Мы пошли к клетке и мне указали место заточения. После этого слегка поплохело.
- У вас тут концлагерь что ли был?! – не понял я.
В общем-то, почти концлагерь. Сайгашкин завел суровые феодальные порядки. Работали от рассвета до заката, денег в глаза никто не видел. Наказания – лютые. Если что – на три дня к Коле. Многие от такого коммунарского счастья бежали в леса или бесследно исчезали.
- А есть-то вам давали? – решил узнать я.

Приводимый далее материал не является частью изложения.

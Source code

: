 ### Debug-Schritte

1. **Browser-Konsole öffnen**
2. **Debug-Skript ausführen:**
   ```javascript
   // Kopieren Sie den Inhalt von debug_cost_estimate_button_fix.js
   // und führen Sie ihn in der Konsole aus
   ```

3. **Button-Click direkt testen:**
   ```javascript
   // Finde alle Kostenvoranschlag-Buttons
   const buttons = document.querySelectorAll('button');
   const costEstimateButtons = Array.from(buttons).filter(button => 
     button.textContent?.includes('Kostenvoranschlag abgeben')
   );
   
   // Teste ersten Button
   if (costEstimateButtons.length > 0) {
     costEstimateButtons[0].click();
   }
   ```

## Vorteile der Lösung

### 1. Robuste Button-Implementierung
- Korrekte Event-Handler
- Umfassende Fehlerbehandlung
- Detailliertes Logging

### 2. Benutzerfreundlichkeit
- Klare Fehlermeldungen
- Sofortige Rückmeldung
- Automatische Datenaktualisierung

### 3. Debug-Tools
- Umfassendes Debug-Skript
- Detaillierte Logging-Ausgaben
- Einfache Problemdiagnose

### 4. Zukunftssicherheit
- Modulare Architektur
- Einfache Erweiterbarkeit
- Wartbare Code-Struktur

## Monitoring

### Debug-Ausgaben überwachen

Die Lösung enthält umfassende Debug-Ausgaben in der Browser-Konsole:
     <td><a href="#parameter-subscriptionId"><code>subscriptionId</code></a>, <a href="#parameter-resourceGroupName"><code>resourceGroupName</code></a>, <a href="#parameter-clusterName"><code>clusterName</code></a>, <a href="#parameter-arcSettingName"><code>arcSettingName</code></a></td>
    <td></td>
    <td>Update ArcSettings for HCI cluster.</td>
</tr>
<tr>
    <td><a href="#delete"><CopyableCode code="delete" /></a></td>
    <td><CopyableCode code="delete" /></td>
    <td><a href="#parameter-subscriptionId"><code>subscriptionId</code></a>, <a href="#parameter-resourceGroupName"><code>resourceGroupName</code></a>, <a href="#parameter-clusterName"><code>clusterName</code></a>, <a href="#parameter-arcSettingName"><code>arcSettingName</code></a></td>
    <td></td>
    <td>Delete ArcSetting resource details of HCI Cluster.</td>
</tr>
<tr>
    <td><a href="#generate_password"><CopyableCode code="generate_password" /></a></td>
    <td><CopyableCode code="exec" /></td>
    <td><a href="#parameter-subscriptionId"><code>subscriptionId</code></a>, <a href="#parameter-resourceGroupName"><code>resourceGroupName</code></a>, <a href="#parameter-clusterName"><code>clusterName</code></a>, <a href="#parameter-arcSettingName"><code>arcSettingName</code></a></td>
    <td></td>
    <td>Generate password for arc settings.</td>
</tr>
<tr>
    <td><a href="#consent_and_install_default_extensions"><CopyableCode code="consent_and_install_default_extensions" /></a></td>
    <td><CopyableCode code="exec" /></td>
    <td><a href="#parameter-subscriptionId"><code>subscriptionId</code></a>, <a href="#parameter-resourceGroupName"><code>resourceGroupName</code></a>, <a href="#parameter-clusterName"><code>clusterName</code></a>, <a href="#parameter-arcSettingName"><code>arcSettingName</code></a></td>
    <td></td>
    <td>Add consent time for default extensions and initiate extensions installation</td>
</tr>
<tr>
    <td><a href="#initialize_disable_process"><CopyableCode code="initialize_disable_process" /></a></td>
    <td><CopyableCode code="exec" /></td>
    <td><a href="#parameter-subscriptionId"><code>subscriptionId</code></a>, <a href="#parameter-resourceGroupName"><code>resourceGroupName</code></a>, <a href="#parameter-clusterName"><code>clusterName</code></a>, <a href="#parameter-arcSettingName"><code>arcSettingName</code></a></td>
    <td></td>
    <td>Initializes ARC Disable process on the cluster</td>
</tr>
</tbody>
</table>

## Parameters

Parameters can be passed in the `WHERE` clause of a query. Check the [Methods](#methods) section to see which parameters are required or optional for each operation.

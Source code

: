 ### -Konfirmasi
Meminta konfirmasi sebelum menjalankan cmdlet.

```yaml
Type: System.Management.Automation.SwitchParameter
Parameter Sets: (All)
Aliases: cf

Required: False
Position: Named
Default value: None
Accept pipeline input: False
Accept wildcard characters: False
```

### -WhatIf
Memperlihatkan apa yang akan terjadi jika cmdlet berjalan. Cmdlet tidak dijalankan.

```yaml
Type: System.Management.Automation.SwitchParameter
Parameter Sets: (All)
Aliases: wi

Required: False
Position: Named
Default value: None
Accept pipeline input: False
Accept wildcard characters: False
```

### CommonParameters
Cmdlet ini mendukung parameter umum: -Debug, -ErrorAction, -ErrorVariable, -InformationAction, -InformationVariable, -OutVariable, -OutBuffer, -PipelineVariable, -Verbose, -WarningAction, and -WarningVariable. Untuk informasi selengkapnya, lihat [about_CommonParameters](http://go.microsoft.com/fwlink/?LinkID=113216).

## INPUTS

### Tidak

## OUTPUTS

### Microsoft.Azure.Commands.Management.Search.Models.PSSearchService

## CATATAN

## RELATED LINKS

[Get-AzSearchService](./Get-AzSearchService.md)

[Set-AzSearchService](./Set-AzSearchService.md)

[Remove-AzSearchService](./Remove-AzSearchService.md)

- Ага, давали, - набулькивая водку, развеселилась стряпуха. – Даст мне на ведро пачку макарон, 20 граммов масла и полбанки кильки в томатном соусе. Я из этого мужикам варила баланду. Сам Юра кушал деликатесы, а любимого кабанчика кормил фруктами на виду у всех коммунаров. И одежду он прятал, чтобы не убежали. Ему столько барахла и обувок надавали во время поездок по городам! Когда менты вскрыли склад, там чего только не было, а он все держал при себе, у нас мужики зимой чуть ли не в летних тапочках скакали.
- Да что же это за изверг такой был?! – поразился я.

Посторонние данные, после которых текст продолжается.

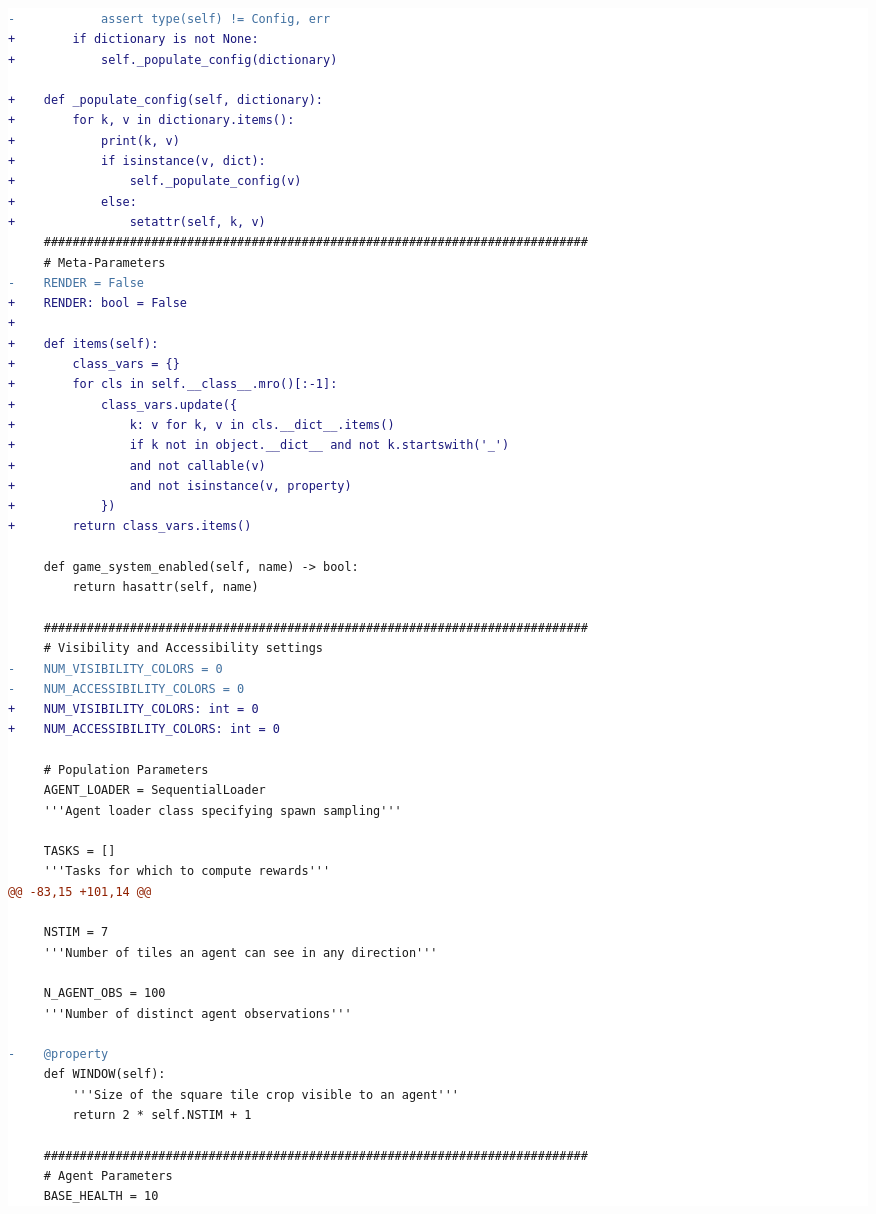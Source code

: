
 ```diff
-            assert type(self) != Config, err
+        if dictionary is not None:
+            self._populate_config(dictionary)
 
+    def _populate_config(self, dictionary):
+        for k, v in dictionary.items():
+            print(k, v)
+            if isinstance(v, dict):
+                self._populate_config(v)
+            else:
+                setattr(self, k, v)
     ############################################################################
     # Meta-Parameters
-    RENDER = False
+    RENDER: bool = False
+
+    def items(self):
+        class_vars = {}
+        for cls in self.__class__.mro()[:-1]:
+            class_vars.update({
+                k: v for k, v in cls.__dict__.items()
+                if k not in object.__dict__ and not k.startswith('_')
+                and not callable(v)
+                and not isinstance(v, property)
+            })
+        return class_vars.items()
 
     def game_system_enabled(self, name) -> bool:
         return hasattr(self, name)
 
     ############################################################################
     # Visibility and Accessibility settings
-    NUM_VISIBILITY_COLORS = 0
-    NUM_ACCESSIBILITY_COLORS = 0
+    NUM_VISIBILITY_COLORS: int = 0
+    NUM_ACCESSIBILITY_COLORS: int = 0
 
     # Population Parameters
     AGENT_LOADER = SequentialLoader
     '''Agent loader class specifying spawn sampling'''
 
     TASKS = []
     '''Tasks for which to compute rewards'''
@@ -83,15 +101,14 @@
 
     NSTIM = 7
     '''Number of tiles an agent can see in any direction'''
 
     N_AGENT_OBS = 100
     '''Number of distinct agent observations'''
 
-    @property
     def WINDOW(self):
         '''Size of the square tile crop visible to an agent'''
         return 2 * self.NSTIM + 1
 
     ############################################################################
     # Agent Parameters
     BASE_HEALTH = 10
```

- Пойдем-ка в тенек, допьем, да мы все вам расскажем, - отвечали коммунары.
Мой случайный знакомый Юрий Васильевич Сайгашкин скорее всего был из категории тех психически нездоровых людей, деяния и помыслы которых поражают воображение нормального человека. Обладая фантастическими организаторскими и пробивными способностями, о чем уже говорилось выше, он сумел расположить к себе власть. Изощренный ум фюрера с маниакальными замашками позволял ему выворачиваться из любых ситуаций.
- Попробовали налоговики оштрафовать Юру за незаконное предпринимательство, - припомнила стряпуха. – Он достал две трехлитровые банки, в которые складывал копейки и пятачки от подаяний. И вывалил на стол: «Считайте, здесь весь штраф!». Те пока пересчитали, чуть с ума не сошли. Не сходится. «Давайте пересчитаем вместе, должно сойтись!». Пересчитали – опять не сходится. «Надо пригласить человека со стороны для пересчета, я тоже мог не уследить за руками ваших людей!». Пересчитывая эту кучу третий раз, от злости зубами скрипели. Больше к нему не приставали.

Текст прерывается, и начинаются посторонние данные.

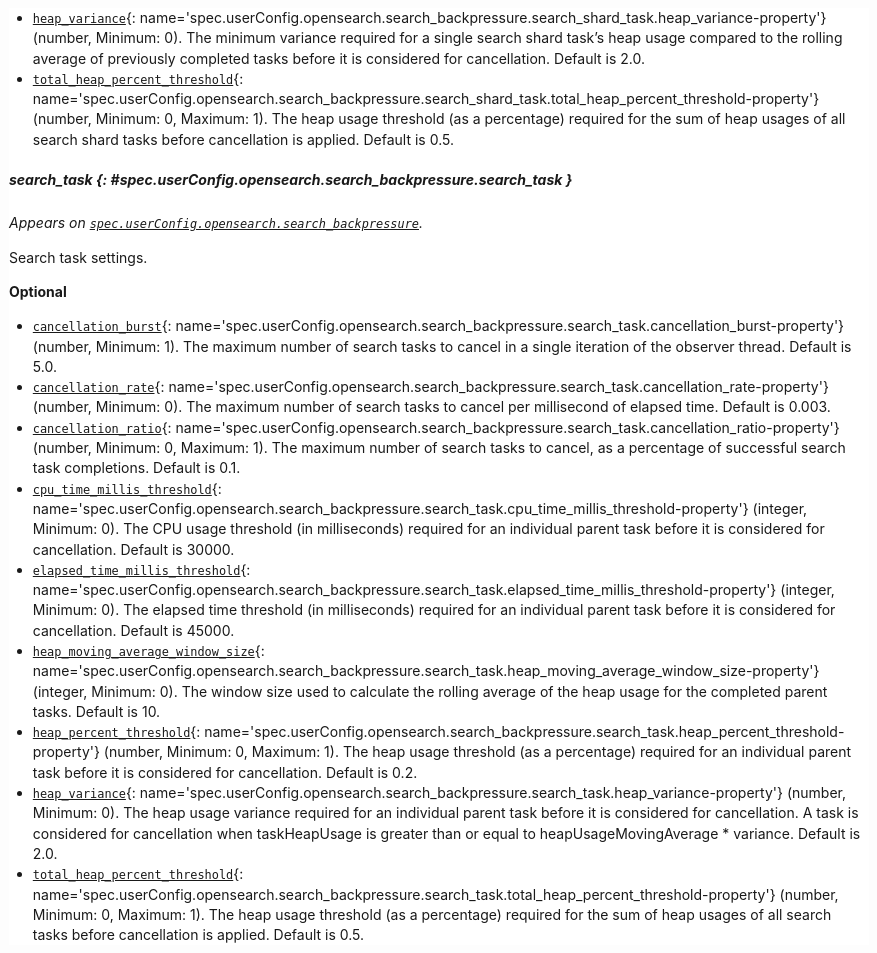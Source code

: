 - [`heap_variance`](#spec.userConfig.opensearch.search_backpressure.search_shard_task.heap_variance-property){: name='spec.userConfig.opensearch.search_backpressure.search_shard_task.heap_variance-property'} (number, Minimum: 0). The minimum variance required for a single search shard task’s heap usage compared to the rolling average of previously completed tasks before it is considered for cancellation. Default is 2.0.
- [`total_heap_percent_threshold`](#spec.userConfig.opensearch.search_backpressure.search_shard_task.total_heap_percent_threshold-property){: name='spec.userConfig.opensearch.search_backpressure.search_shard_task.total_heap_percent_threshold-property'} (number, Minimum: 0, Maximum: 1). The heap usage threshold (as a percentage) required for the sum of heap usages of all search shard tasks before cancellation is applied. Default is 0.5.

##### search_task {: #spec.userConfig.opensearch.search_backpressure.search_task }

_Appears on [`spec.userConfig.opensearch.search_backpressure`](#spec.userConfig.opensearch.search_backpressure)._

Search task settings.

**Optional**

- [`cancellation_burst`](#spec.userConfig.opensearch.search_backpressure.search_task.cancellation_burst-property){: name='spec.userConfig.opensearch.search_backpressure.search_task.cancellation_burst-property'} (number, Minimum: 1). The maximum number of search tasks to cancel in a single iteration of the observer thread. Default is 5.0.
- [`cancellation_rate`](#spec.userConfig.opensearch.search_backpressure.search_task.cancellation_rate-property){: name='spec.userConfig.opensearch.search_backpressure.search_task.cancellation_rate-property'} (number, Minimum: 0). The maximum number of search tasks to cancel per millisecond of elapsed time. Default is 0.003.
- [`cancellation_ratio`](#spec.userConfig.opensearch.search_backpressure.search_task.cancellation_ratio-property){: name='spec.userConfig.opensearch.search_backpressure.search_task.cancellation_ratio-property'} (number, Minimum: 0, Maximum: 1). The maximum number of search tasks to cancel, as a percentage of successful search task completions. Default is 0.1.
- [`cpu_time_millis_threshold`](#spec.userConfig.opensearch.search_backpressure.search_task.cpu_time_millis_threshold-property){: name='spec.userConfig.opensearch.search_backpressure.search_task.cpu_time_millis_threshold-property'} (integer, Minimum: 0). The CPU usage threshold (in milliseconds) required for an individual parent task before it is considered for cancellation. Default is 30000.
- [`elapsed_time_millis_threshold`](#spec.userConfig.opensearch.search_backpressure.search_task.elapsed_time_millis_threshold-property){: name='spec.userConfig.opensearch.search_backpressure.search_task.elapsed_time_millis_threshold-property'} (integer, Minimum: 0). The elapsed time threshold (in milliseconds) required for an individual parent task before it is considered for cancellation. Default is 45000.
- [`heap_moving_average_window_size`](#spec.userConfig.opensearch.search_backpressure.search_task.heap_moving_average_window_size-property){: name='spec.userConfig.opensearch.search_backpressure.search_task.heap_moving_average_window_size-property'} (integer, Minimum: 0). The window size used to calculate the rolling average of the heap usage for the completed parent tasks. Default is 10.
- [`heap_percent_threshold`](#spec.userConfig.opensearch.search_backpressure.search_task.heap_percent_threshold-property){: name='spec.userConfig.opensearch.search_backpressure.search_task.heap_percent_threshold-property'} (number, Minimum: 0, Maximum: 1). The heap usage threshold (as a percentage) required for an individual parent task before it is considered for cancellation. Default is 0.2.
- [`heap_variance`](#spec.userConfig.opensearch.search_backpressure.search_task.heap_variance-property){: name='spec.userConfig.opensearch.search_backpressure.search_task.heap_variance-property'} (number, Minimum: 0). The heap usage variance required for an individual parent task before it is considered for cancellation. A task is considered for cancellation when taskHeapUsage is greater than or equal to heapUsageMovingAverage * variance. Default is 2.0.
- [`total_heap_percent_threshold`](#spec.userConfig.opensearch.search_backpressure.search_task.total_heap_percent_threshold-property){: name='spec.userConfig.opensearch.search_backpressure.search_task.total_heap_percent_threshold-property'} (number, Minimum: 0, Maximum: 1). The heap usage threshold (as a percentage) required for the sum of heap usages of all search tasks before cancellation is applied. Default is 0.5.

Сайгашкин отличался странным поведением. В коммуне стояли качели. Он мог сесть в люльку и не разрешал подавать на стол до тех пор, пока не накачается. Обожал устраивать праздники. Всю коммуну обвешал советской символикой. Животных любил до самозабвения. Умершую живность хоронили с почестями и молитвами. Юрий Васильевич играл над могилами на гармошке и пел песни. Одну из могил оперы вскрыли: думали там захоронен еще один труп – человеческий. Сайгашкин не пил и не курил. Был физически очень силен: одним пальцем мог оторвать от пола двухпудовку.
- Слышь, чо еще скажу про Юру? – продолжала открывать мне тайны коммунарского бытия стряпуха. – Он в туалет не ходил. Нам говорил, что это оттого, что он – особенный, не такой, как простые смертные. В ментовке мне потом сказали, что Сайгашкин покупал специальные медицинские пакеты и делал все туда, а после сжигал их в кочегарке, что рядом с его кабинетом. А в кабинете у него стояла машинка пишущая: он делал наброски книги о зоокоммуне. Постоянно фотографировал. Иконы у него были, библия. Перед поездками молился, но крест не носил. Нам библию читал. Жестокий был – люди от него бежали. Поэтому он стал приводить в коммуну тех, у кого был какой-нибудь документ. Забирал документ и «привязывал» к себе человека. Менты нашли у него кучу паспортов, трудовых книжек, а людей – нет. После праздников, говорят, будут вскрывать бездонные колодцы. Ходят слухи, что здесь – целое коммунарское кладбище, а Юра - маньяк. Исчезнувших людей он попросту убивал… Он нам сам рассказывал, что одного мужика, укравшего коммунарские вещи, заставил повеситься в лесу и заснял все это на пленку.
Графоманство в сочетании с увлечением фотографией и подвели в конечном итоге хозяина коммуны–концлагеря. Все пытки в клетке были красочно описаны в дневниках. Также Юра вел переписку с 14-летней девочкой, с которой он задумал зачать ребенка и… посадить его в клетку к любимцу Коле, чтобы медведь воспитал настоящего Маугли. Девочка согласилась рожать. Осуществить задуманное помешал арест. Однако в основном Сайгашкин предпочитал мальчиков.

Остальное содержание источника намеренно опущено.